===== DATASET
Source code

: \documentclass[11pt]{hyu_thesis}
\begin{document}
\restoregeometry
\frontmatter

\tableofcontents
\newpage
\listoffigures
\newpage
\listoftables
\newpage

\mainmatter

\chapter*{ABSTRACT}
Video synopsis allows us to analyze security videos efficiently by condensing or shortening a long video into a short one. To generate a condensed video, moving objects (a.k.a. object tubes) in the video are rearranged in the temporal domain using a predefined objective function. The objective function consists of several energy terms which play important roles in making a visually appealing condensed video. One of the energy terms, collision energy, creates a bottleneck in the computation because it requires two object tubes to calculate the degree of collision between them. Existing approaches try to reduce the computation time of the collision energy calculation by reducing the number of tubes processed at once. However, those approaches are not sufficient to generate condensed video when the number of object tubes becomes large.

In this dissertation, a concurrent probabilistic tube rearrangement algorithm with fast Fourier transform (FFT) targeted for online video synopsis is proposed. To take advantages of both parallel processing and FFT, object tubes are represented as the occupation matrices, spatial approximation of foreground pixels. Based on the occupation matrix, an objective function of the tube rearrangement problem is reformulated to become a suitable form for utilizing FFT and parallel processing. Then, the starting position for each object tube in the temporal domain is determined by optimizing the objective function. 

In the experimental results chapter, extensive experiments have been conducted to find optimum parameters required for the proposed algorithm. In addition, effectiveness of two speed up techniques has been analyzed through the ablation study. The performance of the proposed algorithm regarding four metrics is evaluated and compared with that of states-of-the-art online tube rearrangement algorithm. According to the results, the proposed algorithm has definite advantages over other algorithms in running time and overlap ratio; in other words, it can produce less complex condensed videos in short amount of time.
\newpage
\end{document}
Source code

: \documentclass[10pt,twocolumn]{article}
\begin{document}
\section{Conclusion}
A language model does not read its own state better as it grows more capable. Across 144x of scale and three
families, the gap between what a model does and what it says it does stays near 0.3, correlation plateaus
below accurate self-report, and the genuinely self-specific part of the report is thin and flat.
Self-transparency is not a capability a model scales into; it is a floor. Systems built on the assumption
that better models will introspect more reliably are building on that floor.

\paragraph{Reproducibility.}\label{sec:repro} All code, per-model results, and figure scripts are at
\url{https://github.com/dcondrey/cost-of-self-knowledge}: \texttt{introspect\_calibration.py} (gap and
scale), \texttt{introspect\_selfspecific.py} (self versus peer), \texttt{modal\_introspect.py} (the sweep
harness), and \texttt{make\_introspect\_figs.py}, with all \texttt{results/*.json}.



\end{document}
==========
- BRIEF -
Repeat all the lines above, keeping them exactly as they are.

- RESULT -
Source code

: \documentclass[11pt]{hyu_thesis}
\begin{document}
\restoregeometry
\frontmatter

\tableofcontents
\newpage
\listoffigures
\newpage
\listoftables
\newpage

\mainmatter

\chapter*{ABSTRACT}
Video synopsis allows us to analyze security videos efficiently by condensing or shortening a long video into a short one. To generate a condensed video, moving objects (a.k.a. object tubes) in the video are rearranged in the temporal domain using a predefined objective function. The objective function consists of several energy terms which play important roles in making a visually appealing condensed video. One of the energy terms, collision energy, creates a bottleneck in the computation because it requires two object tubes to calculate the degree of collision between them. Existing approaches try to reduce the computation time of the collision energy calculation by reducing the number of tubes processed at once. However, those approaches are not sufficient to generate condensed video when the number of object tubes becomes large.

In this dissertation, a concurrent probabilistic tube rearrangement algorithm with fast Fourier transform (FFT) targeted for online video synopsis is proposed. To take advantages of both parallel processing and FFT, object tubes are represented as the occupation matrices, spatial approximation of foreground pixels. Based on the occupation matrix, an objective function of the tube rearrangement problem is reformulated to become a suitable form for utilizing FFT and parallel processing. Then, the starting position for each object tube in the temporal domain is determined by optimizing the objective function. 

In the experimental results chapter, extensive experiments have been conducted to find optimum parameters required for the proposed algorithm. In addition, effectiveness of two speed up techniques has been analyzed through the ablation study. The performance of the proposed algorithm regarding four metrics is evaluated and compared with that of states-of-the-art online tube rearrangement algorithm. According to the results, the proposed algorithm has definite advantages over other algorithms in running time and overlap ratio; in other words, it can produce less complex condensed videos in short amount of time.
\newpage
\end{document}
Source code

: \documentclass[10pt,twocolumn]{article}
\begin{document}
\section{Conclusion}
A language model does not read its own state better as it grows more capable. Across 144x of scale and three
families, the gap between what a model does and what it says it does stays near 0.3, correlation plateaus
below accurate self-report, and the genuinely self-specific part of the report is thin and flat.
Self-transparency is not a capability a model scales into; it is a floor. Systems built on the assumption
that better models will introspect more reliably are building on that floor.

\paragraph{Reproducibility.}\label{sec:repro} All code, per-model results, and figure scripts are at
\url{https://github.com/dcondrey/cost-of-self-knowledge}: \texttt{introspect\_calibration.py} (gap and
scale), \texttt{introspect\_selfspecific.py} (self versus peer), \texttt{modal\_introspect.py} (the sweep
harness), and \texttt{make\_introspect\_figs.py}, with all \texttt{results/*.json}.



\end{document}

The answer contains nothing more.